Input material ▸
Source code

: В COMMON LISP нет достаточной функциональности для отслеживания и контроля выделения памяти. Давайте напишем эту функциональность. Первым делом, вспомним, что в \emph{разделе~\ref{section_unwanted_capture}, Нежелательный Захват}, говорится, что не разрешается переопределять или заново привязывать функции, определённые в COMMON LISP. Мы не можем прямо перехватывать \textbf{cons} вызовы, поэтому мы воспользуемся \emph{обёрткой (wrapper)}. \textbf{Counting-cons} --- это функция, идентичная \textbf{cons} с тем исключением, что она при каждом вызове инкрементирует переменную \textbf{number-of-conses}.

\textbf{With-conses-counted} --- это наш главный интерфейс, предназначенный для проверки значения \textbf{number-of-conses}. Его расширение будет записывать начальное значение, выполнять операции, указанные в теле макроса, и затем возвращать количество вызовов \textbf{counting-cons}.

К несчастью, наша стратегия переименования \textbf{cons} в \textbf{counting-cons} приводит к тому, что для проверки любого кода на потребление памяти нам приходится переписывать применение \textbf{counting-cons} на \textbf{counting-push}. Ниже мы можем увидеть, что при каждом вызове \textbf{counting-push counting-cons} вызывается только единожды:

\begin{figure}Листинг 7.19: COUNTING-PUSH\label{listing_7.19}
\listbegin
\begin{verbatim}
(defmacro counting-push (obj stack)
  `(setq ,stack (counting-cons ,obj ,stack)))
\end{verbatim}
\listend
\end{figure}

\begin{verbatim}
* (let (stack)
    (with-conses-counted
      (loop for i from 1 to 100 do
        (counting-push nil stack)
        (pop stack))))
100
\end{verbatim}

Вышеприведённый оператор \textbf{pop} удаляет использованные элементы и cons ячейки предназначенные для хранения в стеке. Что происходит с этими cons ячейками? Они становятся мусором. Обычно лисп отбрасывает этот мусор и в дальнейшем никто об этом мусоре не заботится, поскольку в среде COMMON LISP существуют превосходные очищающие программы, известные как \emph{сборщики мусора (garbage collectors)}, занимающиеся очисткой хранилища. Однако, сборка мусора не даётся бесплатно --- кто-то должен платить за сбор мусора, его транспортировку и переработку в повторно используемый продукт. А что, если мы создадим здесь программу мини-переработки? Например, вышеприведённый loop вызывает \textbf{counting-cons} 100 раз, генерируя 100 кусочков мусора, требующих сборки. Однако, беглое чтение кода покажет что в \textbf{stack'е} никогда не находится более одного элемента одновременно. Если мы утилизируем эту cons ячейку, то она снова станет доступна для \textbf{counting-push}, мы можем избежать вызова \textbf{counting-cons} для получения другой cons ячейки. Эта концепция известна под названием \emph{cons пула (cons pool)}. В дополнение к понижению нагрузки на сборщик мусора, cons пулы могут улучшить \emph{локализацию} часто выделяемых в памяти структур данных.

Task item ▸
Copy out every line of the material above that contains the string "figure".

Response area ▸
\begin{figure}Листинг 7.19: COUNTING-PUSH\label{listing_7.19}
\end{figure}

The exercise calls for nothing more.